Trying to download daily bitcoin miner fees using the blockchain.com API. However, even though the graph on the website (https://www.blockchain.com/explorer/charts/transaction-fees) shows daily data, the API only gives data for every 4 days.
import requests
import pandas as pd
url = "https://api.blockchain.info/charts/transaction-fees?timespan=all&format=json"
response = requests.get(url)
data = response.json()
df = pd.DataFrame(data['values'])
# Convert the timestamp to a readable format
df['x'] = pd.to_datetime(df['x'], unit='s') # 'x' is the Unix timestamp
df.set_index('x', inplace=True) # Set the datetime as the index
df.rename(columns={'y': 'fees'}, inplace=True) # Rename 'y' to 'hashrate'
print(df.head())
I tried adapting the code to rolling 4d window and interpolating, but there is a quite large error when I do this, as in this case I don't get the correct data for each day, but estimate it based on the surrounding days:
import requests
import pandas as pd
url = "https://api.blockchain.info/charts/transaction-fees?timespan=all&rollingAverage=4days&format=json"

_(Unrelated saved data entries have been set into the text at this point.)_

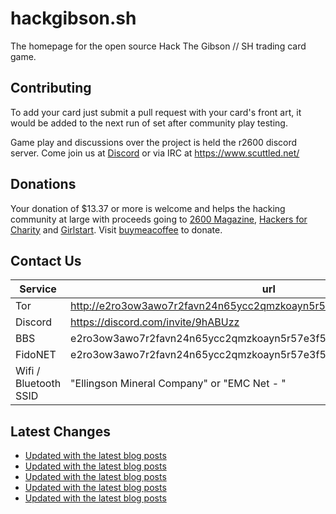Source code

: # hackgibson.sh
The homepage for the open source Hack The Gibson // SH trading card game.


## Contributing

To add your card just submit a pull request with your card's front art, it would be added to the next run of set after community play testing.

Game play and discussions over the project is held the r2600 discord server. Come join us at [Discord](https://discord.com/invite/9hABUzz) or via IRC at https://www.scuttled.net/


## Donations

Your donation of $13.37 or more is welcome and helps the hacking community at large with proceeds going to [2600 Magazine](https://2600.com/), [Hackers for Charity](https://hackersforcharity.org) and [Girlstart](https://girlstart.org).  Visit [buymeacoffee](https://www.buymeacoffee.com/hackgibson.sh) to donate.


## Contact Us

Service | url
-|-
Tor | http://e2ro3ow3awo7r2favn24n65ycc2qmzkoayn5r57e3f56nvjwdcgg32ad.onion
Discord | https://discord.com/invite/9hABUzz
BBS | e2ro3ow3awo7r2favn24n65ycc2qmzkoayn5r57e3f56nvjwdcgg32ad.onion:23
FidoNET | e2ro3ow3awo7r2favn24n65ycc2qmzkoayn5r57e3f56nvjwdcgg32ad.onion:24554
Wifi / Bluetooth SSID | "Ellingson Mineral Company" or "EMC Net - <fidonet address>"

## Latest Changes
<!-- BLOG-POST-LIST:START -->
- [Updated with the latest blog posts](https://github.com/DFW2600/hackgibson.sh/commit/f3a86b77c99bb27ae568452d83a20ffee2fed96e)
- [Updated with the latest blog posts](https://github.com/DFW2600/hackgibson.sh/commit/946dae3e24ee75bd8f71fd85b26774138b62d5c8)
- [Updated with the latest blog posts](https://github.com/DFW2600/hackgibson.sh/commit/f588793f8a1bad0a23e574e9a6d6119334d87fac)
- [Updated with the latest blog posts](https://github.com/DFW2600/hackgibson.sh/commit/dda5a852c941ceb899b03975bac203b01255fb9c)
- [Updated with the latest blog posts](https://github.com/DFW2600/hackgibson.sh/commit/db651e792f737d420ae07c0267d6aab07caa7a7b)
<!-- BLOG-POST-LIST:END -->
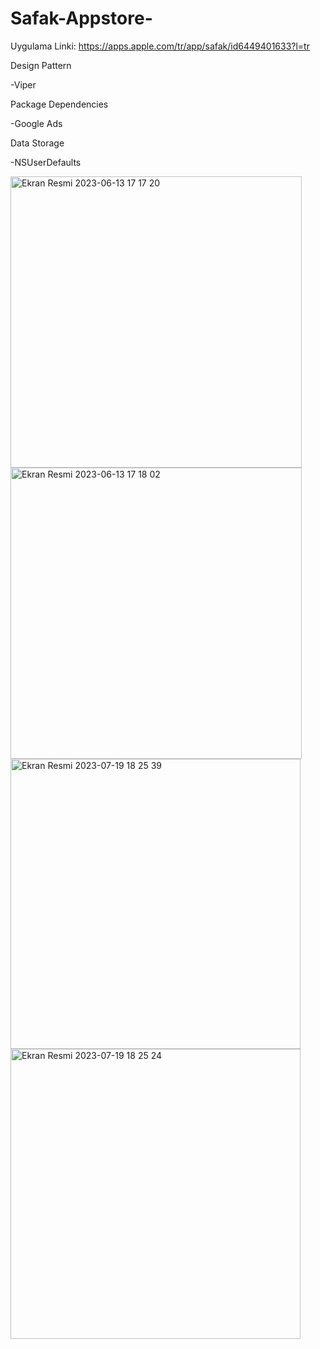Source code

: # Safak-Appstore-

Uygulama Linki:  https://apps.apple.com/tr/app/safak/id6449401633?l=tr

Design Pattern

-Viper

Package Dependencies

-Google Ads

Data Storage

-NSUserDefaults

<img width="466" alt="Ekran Resmi 2023-06-13 17 17 20" src="https://github.com/necipfazilgocer/Safak-Appstore-/assets/114177524/bfc4e88c-06c3-4330-8367-df683a034c27">
<img width="466" alt="Ekran Resmi 2023-06-13 17 18 02" src="https://github.com/necipfazilgocer/Safak-Appstore-/assets/114177524/14780bad-1073-465f-b2ab-83a4434cb682">
<img width="464" alt="Ekran Resmi 2023-07-19 18 25 39" src="https://github.com/necipfazilgocer/Safak-Appstore-/assets/114177524/5555c3f0-f339-49f1-9eeb-bb0fe06e7cfa">
<img width="464" alt="Ekran Resmi 2023-07-19 18 25 24" src="https://github.com/necipfazilgocer/Safak-Appstore-/assets/114177524/c0a57ebb-017f-4616-82ad-8147d7d32219">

response = requests.get(url)
data = response.json()
df = pd.DataFrame(data['values'])
# Convert the timestamp to a readable format
df['x'] = pd.to_datetime(df['x'], unit='s')

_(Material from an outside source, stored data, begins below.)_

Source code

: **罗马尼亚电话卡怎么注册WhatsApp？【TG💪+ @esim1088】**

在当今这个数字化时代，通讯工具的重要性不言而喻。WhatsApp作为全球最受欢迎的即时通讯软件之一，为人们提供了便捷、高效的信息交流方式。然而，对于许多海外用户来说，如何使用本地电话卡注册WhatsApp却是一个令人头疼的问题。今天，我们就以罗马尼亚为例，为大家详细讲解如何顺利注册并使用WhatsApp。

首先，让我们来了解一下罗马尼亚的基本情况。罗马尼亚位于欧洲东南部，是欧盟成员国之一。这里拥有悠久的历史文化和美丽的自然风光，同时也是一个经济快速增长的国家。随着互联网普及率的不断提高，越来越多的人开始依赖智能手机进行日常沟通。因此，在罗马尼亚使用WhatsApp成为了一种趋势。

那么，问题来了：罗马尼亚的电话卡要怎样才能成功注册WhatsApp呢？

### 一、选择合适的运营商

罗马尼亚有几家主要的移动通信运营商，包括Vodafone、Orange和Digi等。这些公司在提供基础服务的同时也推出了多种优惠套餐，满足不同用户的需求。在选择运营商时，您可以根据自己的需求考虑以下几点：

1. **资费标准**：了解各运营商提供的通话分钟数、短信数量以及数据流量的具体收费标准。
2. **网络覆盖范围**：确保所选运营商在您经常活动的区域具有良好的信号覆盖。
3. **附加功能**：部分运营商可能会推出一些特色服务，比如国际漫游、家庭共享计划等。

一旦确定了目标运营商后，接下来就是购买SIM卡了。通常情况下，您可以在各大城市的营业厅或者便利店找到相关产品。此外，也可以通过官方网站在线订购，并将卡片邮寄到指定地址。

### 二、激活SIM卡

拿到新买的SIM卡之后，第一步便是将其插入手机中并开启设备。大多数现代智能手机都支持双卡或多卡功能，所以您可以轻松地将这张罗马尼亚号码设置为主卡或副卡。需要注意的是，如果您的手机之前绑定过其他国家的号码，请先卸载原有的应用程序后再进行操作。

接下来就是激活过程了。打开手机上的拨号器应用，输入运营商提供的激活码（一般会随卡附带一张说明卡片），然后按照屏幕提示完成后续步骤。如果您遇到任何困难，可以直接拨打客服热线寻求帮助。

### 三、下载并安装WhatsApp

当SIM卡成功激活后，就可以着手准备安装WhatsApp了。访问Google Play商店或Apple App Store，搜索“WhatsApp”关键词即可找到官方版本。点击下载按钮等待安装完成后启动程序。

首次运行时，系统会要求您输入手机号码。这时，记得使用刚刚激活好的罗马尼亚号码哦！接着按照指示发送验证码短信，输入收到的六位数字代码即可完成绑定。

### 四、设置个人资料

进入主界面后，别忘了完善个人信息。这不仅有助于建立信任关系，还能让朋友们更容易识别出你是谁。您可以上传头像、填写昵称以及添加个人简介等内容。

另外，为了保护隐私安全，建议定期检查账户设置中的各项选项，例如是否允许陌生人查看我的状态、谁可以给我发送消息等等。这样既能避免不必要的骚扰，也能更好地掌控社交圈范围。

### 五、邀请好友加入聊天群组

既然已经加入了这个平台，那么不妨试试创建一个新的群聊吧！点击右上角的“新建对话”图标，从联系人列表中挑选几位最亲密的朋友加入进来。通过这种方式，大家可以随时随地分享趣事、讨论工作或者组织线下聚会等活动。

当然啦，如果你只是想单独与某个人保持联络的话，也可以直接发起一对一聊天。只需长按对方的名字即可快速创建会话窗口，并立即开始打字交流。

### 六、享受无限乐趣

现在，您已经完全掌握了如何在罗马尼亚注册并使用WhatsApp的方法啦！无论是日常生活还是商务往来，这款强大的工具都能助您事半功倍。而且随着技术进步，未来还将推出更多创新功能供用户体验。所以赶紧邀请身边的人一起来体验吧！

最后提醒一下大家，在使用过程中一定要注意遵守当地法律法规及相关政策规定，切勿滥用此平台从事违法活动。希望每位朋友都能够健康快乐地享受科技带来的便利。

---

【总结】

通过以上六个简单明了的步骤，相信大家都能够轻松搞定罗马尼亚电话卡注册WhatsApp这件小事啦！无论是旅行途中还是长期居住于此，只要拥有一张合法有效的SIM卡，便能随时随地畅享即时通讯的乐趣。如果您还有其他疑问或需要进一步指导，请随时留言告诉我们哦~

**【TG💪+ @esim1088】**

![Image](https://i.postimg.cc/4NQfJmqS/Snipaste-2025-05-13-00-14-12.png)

df.set_index('x', inplace=True)
df.rename(columns={'y': 'fees'}, inplace=True) # Rename 'y' to 'hashrate'
df_daily = df.resample('D').interpolate(method='linear')
print(df_daily.head())
-- Update
I assume this is an api limitation. As the raw data also misses 3 days each time: https://api.blockchain.info/charts/transaction-fees
-- Update 2 I have added 'sampled=false' to the api request, and now I get data for every 15min, which is too much. I am just looking for daily data, but the API doc is not so good:
As stated in the docs:
$sampled- Boolean set to 'true' or 'false' (default 'true'). If true, limits the number of datapoints returned to ~1.5k for performance reasons. (Optional)

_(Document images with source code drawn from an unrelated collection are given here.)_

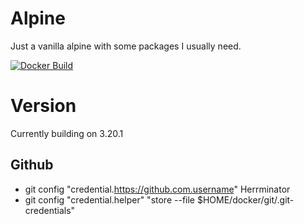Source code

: # Alpine #
Just a vanilla alpine with some packages I usually need.

[![Docker Build](https://github.com/Herrminator/alpine-jolly/actions/workflows/alpine.yml/badge.svg)](https://github.com/Herrminator/alpine-jolly/actions/workflows/alpine.yml)

# Version #
Currently building on 3.20.1

## Github ##
  - git config "credential.https://github.com.username" Herrminator
  - git config "credential.helper" "store --file $HOME/docker/git/.git-credentials"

Apparently, the API automatically starts adjusting (part of) the timedelta to accommodate the (implied) request for no more than ~1.5k datapoints. It's not immediately clear where it draws the line, but here are 2 workarounds:
Option 1
Use 'sampled': 'false'
:
import requests
import pandas as pd
url = 'https://api.blockchain.info/charts/transaction-fees'
params = {'start': '2009-01-01',
'timespan': 'all',
'format': 'json',
'sampled': 'false'}
response = requests.get(url, params=params)
data = response.json()
df = pd.DataFrame(data['values'])
df['x'] = pd.to_datetime(df['x'], unit='s')
df.set_index('x', inplace=True)
df.rename(columns={'y': 'fees'}, inplace=True)
Option 2
Use a for loop and request smaller chunks:
import requests
import pandas as pd
url = 'https://api.blockchain.info/charts/transaction-fees'
timespan = 6 # up to 6 (years) still gets you daily results,
# from 7 it starts using '2d' timedelta prior to 2023, and then worse from there
# set params for get request
params = {'start': '2009-01-01',
'timespan': f'{timespan}years',
'format': 'json'}
# initialize list to collect values per request
values = []
for year in range(2009, 2024, timespan):
request_params = params.copy()
request_params['start'] = f'{year}-01-01'
response = requests.get(url, params=request_params)
data = response.json()
# append values to `values`
values.extend(data['values'])
print(f'{year} added')
df = pd.DataFrame(values)
df['x'] = pd.to_datetime(df['x'], unit='s')
df.set_index('x', inplace=True)
df.rename(columns={'y': 'fees'}, inplace=True)
Output:
import numpy as np
df.iloc[np.r_[0:2, -2:0]]
fees
x
2009-01-17 0.000000
2009-01-18 0.000000
2024-10-12 44.805855
2024-10-13 24.719396
Plot:
import seaborn as sns
import matplotlib.pyplot as plt
sns.set_theme(rc={'figure.figsize':(20, 10)})
sns.set(style="ticks")
sns.lineplot(data=df['fees'])
plt.grid()
plt.show()
Compare the chart on the website:
Actually, the chart on the website is itself skipping days, if you set it to 'all'. E.g.:
Compare that to the raw data retrieved:
df.loc['2017-12-20':'2017-12-23']
fees
x
2017-12-20 911.591743
2017-12-21 1128.761670 # matches value as shown in snippet website (1,128.762)
2017-12-22 1495.946477 # peak, not shown on website
2017-12-23 1065.615595